MATERIAL PROVIDED:
____________________
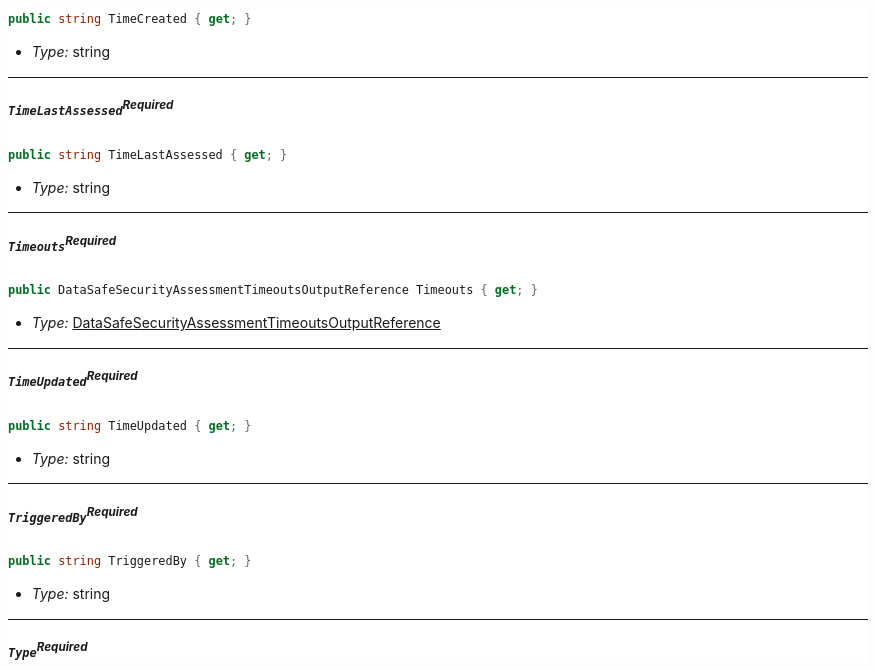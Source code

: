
 ```csharp
public string TimeCreated { get; }
```

- *Type:* string

---

##### `TimeLastAssessed`<sup>Required</sup> <a name="TimeLastAssessed" id="rhizo-co-terraform-provider-oci.dataSafeSecurityAssessment.DataSafeSecurityAssessment.property.timeLastAssessed"></a>

```csharp
public string TimeLastAssessed { get; }
```

- *Type:* string

---

##### `Timeouts`<sup>Required</sup> <a name="Timeouts" id="rhizo-co-terraform-provider-oci.dataSafeSecurityAssessment.DataSafeSecurityAssessment.property.timeouts"></a>

```csharp
public DataSafeSecurityAssessmentTimeoutsOutputReference Timeouts { get; }
```

- *Type:* <a href="#rhizo-co-terraform-provider-oci.dataSafeSecurityAssessment.DataSafeSecurityAssessmentTimeoutsOutputReference">DataSafeSecurityAssessmentTimeoutsOutputReference</a>

---

##### `TimeUpdated`<sup>Required</sup> <a name="TimeUpdated" id="rhizo-co-terraform-provider-oci.dataSafeSecurityAssessment.DataSafeSecurityAssessment.property.timeUpdated"></a>

```csharp
public string TimeUpdated { get; }
```

- *Type:* string

---

##### `TriggeredBy`<sup>Required</sup> <a name="TriggeredBy" id="rhizo-co-terraform-provider-oci.dataSafeSecurityAssessment.DataSafeSecurityAssessment.property.triggeredBy"></a>

```csharp
public string TriggeredBy { get; }
```

- *Type:* string

---

##### `Type`<sup>Required</sup> <a name="Type" id="rhizo-co-terraform-provider-oci.dataSafeSecurityAssessment.DataSafeSecurityAssessment.property.type"></a>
____________________
AIM OF THE TASK: In the entries above, how many lines contain the word "public"? Provide the number alone.

ANSWER BOX: 5